That’s the conflict then, military power versus political power, even though we’d like to think they can work together.

But the final battle, which doesn’t go well, suggests a divide between McMahon and his own soldiers.  The conflict isn’t just between him and the political powers, but it’s between him and his how military and thus himself.  The more I think about it, the more this makes sense to the descent of his character, but it also contradicts the idea of McMahon that was built up throughout the story.

First, we’re led to think that McMahon, despite his foolishness, is a good leader.  He has survived in the military this long, and he must be somewhat capable to get this far.  Even if there is a divide in thinking between him and the politicians, it simply suggests a gap between military institutions and political institutions.  McMahon is a capable military leader.  But the final battle and eventual loss makes McMahon seem incompetent even within military guidelines.  So is McMahon the embodiment of the military structure that got us into such an unfavorable war?  Or is McMahon simply a poor leader by military standards?  Maybe McMahon is never in the wrong, despite the comic quality of his character.  The politicians with whom he interacts are similarly hard to root for.  From McMahon’s perspective (and the narration) we know that they don’t understand the war and what goes into winning a war, but that, again, might only be McMahon’s perspective.  The politicians at least understand what was happening in Afghanistan and accept that the situation won’t get any better.

So I guess the point of this movie is to make it clear that the war in Afghanistan was a mistake, but is that it?  I think most people already feel this way, and this two hour movie then feels like a long, single joke about the way the military works and the people who rise to power within the military.

When I think about the premise of this movie, I think this could be a great fictional story.  Maybe we don’t refer to the war in Afghanistan but imply that this is one in the same.  The idea is that the politicians bring in someone to fail, in this case McMahon.  They have a goal for him, to end the war, but he decides that the war must be won or lost, preferably won.  McMahon is a little quirky and ripe for comedy, so maybe his peculiar methods and leadership techniques actually work at first.  This could only be the case if the story was about a fictional war, but I think that would add some more momentum to the story.  Eventually he might fail and question everything he’s ever known (as he does in this movie), but there would at least be some mystery and stakes to the story.

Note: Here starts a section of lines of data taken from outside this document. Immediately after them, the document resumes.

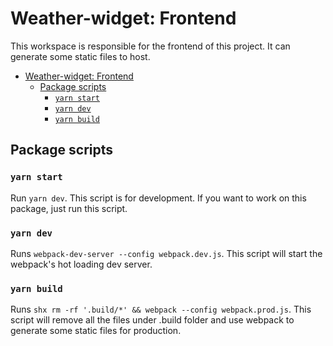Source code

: # Weather-widget: Frontend

This workspace is responsible for the frontend of this project. It can generate some static files to host.

- [Weather-widget: Frontend](#weather-widget-frontend)
  - [Package scripts](#package-scripts)
    - [`yarn start`](#yarn-start)
    - [`yarn dev`](#yarn-dev)
    - [`yarn build`](#yarn-build)

## Package scripts

### `yarn start`

Run `yarn dev`. This script is for development. If you want to work on this package, just run this script.

### `yarn dev`

Runs `webpack-dev-server --config webpack.dev.js`. This script will start the webpack's hot loading dev server.

### `yarn build`

Runs `shx rm -rf '.build/*' && webpack --config webpack.prod.js`. This script will remove all the files under .build folder and use webpack to generate some static files for production.
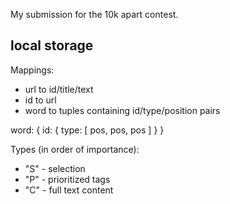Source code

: My submission for the 10k apart contest.

## local storage

Mappings:
* url to id/title/text
* id to url
* word to tuples containing id/type/position pairs

word: {
	id: {
		type: [
			pos, pos, pos
		]
	}
}

Types (in order of importance):
* "S" - selection
* "P" - prioritized tags
* "C" - full text content

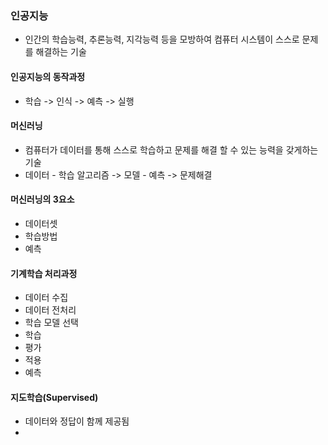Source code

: ### 인공지능
- 인간의 학습능력, 추론능력, 지각능력 등을 모방하여 컴퓨터 시스템이 스스로 문제를 해결하는 기술

#### 인공지능의 동작과정
- 학습 -> 인식 -> 예측 -> 실행

#### 머신러닝
- 컴퓨터가 데이터를 통해 스스로 학습하고 문제를 해결 할 수 있는 능력을 갖게하는 기술
- 데이터 - 학습 알고리즘 -> 모델 - 예측 -> 문제해결

#### 머신러닝의 3요소
- 데이터셋
- 학습방법
- 예측

#### 기계학습 처리과정
- 데이터 수집
- 데이터 전처리
- 학습 모델 선택
- 학습
- 평가
- 적용
- 예측

#### 지도학습(Supervised)
- 데이터와 정답이 함께 제공됨
- 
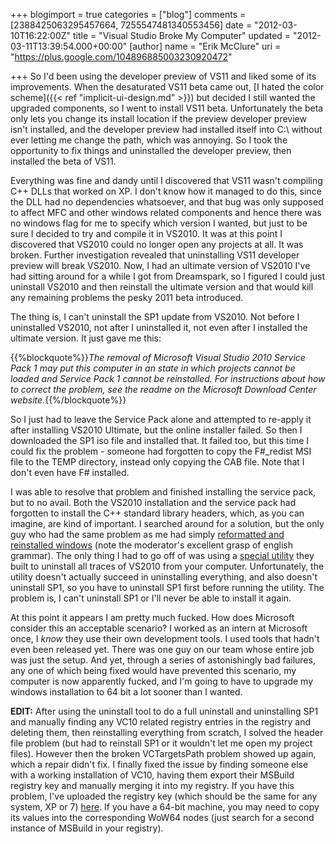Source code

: +++
blogimport = true
categories = ["blog"]
comments = [2388425063295457664, 7255547481340553456]
date = "2012-03-10T16:22:00Z"
title = "Visual Studio Broke My Computer"
updated = "2012-03-11T13:39:54.000+00:00"
[author]
name = "Erik McClure"
uri = "https://plus.google.com/104896885003230920472"

+++
So I'd been using the developer preview of VS11 and liked some of its improvements. When the desaturated VS11 beta came out, [I hated the color scheme]({{< ref "implicit-ui-design.md" >}}) but decided I still wanted the upgraded components, so I went to install VS11 beta. Unfortunately the beta only lets you change its install location if the preview developer preview isn't installed, and the developer preview had installed itself into C:\ without ever letting me change the path, which was annoying. So I took the opportunity to fix things and uninstalled the developer preview, then installed the beta of VS11.

Everything was fine and dandy until I discovered that VS11 wasn't compiling C++ DLLs that worked on XP. I don't know how it managed to do this, since the DLL had no dependencies whatsoever, and that bug was only supposed to affect MFC and other windows related components and hence there was no windows flag for me to specify which version I wanted, but just to be sure I decided to try and compile it in VS2010. It was at this point I discovered that VS2010 could no longer open any projects at all. It was broken. Further investigation revealed that uninstalling VS11 developer preview will break VS2010. Now, I had an ultimate version of VS2010 I've had sitting around for a while I got from Dreamspark, so I figured I could just uninstall VS2010 and then reinstall the ultimate version and that would kill any remaining problems the pesky 2011 beta introduced.

The thing is, I can't uninstall the SP1 update from VS2010. Not before I uninstalled VS2010, not after I uninstalled it, not even after I installed the ultimate version. It just gave me this:

{{%blockquote%}}*The removal of Microsoft Visual Studio 2010 Service Pack 1 may put this computer in an state in which projects cannot be loaded and Service Pack 1 cannot be reinstalled. For instructions about how to correct the problem, see the readme on the Microsoft Download Center website.*{{%/blockquote%}}

So I just had to leave the Service Pack alone and attempted to re-apply it after installing VS2010 Ultimate, but the online installer failed. So then I downloaded the SP1 iso file and installed that. It failed too, but this time I could fix the problem - someone had forgotten to copy the F#_redist MSI file to the TEMP directory, instead only copying the CAB file. Note that I don't even have F# installed.

I was able to resolve that problem and finished installing the service pack, but to no avail. Both the VS2010 installation and the service pack had forgotten to install the C++ standard library headers, which, as you can imagine, are kind of important. I searched around for a solution, but the only guy who had the same problem as me had simply [reformatted and reinstalled windows](http://social.msdn.microsoft.com/Forums/pl/vssetup/thread/86743068-8e78-4f20-bb3e-44ff0e5170c0) (note the moderator's excellent grasp of english grammar). The only thing I had to go off of was using a [special utility](http://archive.msdn.microsoft.com/vs2010uninstall) they built to uninstall all traces of VS2010 from your computer. Unfortunately, the utility doesn't actually succeed in uninstalling everything, and also doesn't uninstall SP1, so you have to uninstall SP1 first before running the utility. The problem is, I can't uninstall SP1 or I'll never be able to install it again.

At this point it appears I am pretty much fucked. How does Microsoft consider this an acceptable scenario? I worked as an intern at Microsoft once, I *know* they use their own development tools. I used tools that hadn't even been released yet. There was one guy on our team whose entire job was just the setup. And yet, through a series of astonishingly bad failures, any one of which being fixed would have prevented this scenario, my computer is now apparently fucked, and I'm going to have to upgrade my windows installation to 64 bit a lot sooner than I wanted.

**EDIT:** After using the uninstall tool to do a full uninstall and uninstalling SP1 and manually finding any VC10 related registry entries in the registry and deleting them, then reinstalling everything from scratch, I solved the header file problem (but had to reinstall SP1 or it wouldn't let me open my project files). However then the broken VCTargetsPath problem showed up again, which a repair didn't fix. I finally fixed the issue by finding someone else with a working installation of VC10, having them export their MSBuild registry key and manually merging it into my registry. If you have this problem, I've uploaded the registry key (which should be the same for any system, XP or 7) [here](http://www.mediafire.com/?91yph5n2704hvzi). If you have a 64-bit machine, you may need to copy its values into the corresponding WoW64 nodes (just search for a second instance of MSBuild in your registry).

As it is everything is mostly predictable and occasionally funny.  War Machine covers a lot of ground tonally, but it still feels like a collection of scenes from different movies.  It’s telling that the movie ends with a joke set up from the very first shot.  The opening and closing shots, almost identical, bookend the movie and clearly imply a futility to everything happened in the movie.  Why then was this two hours long?  Some of the best jokes are less than ten seconds, so this one could shave a little off its runtime too.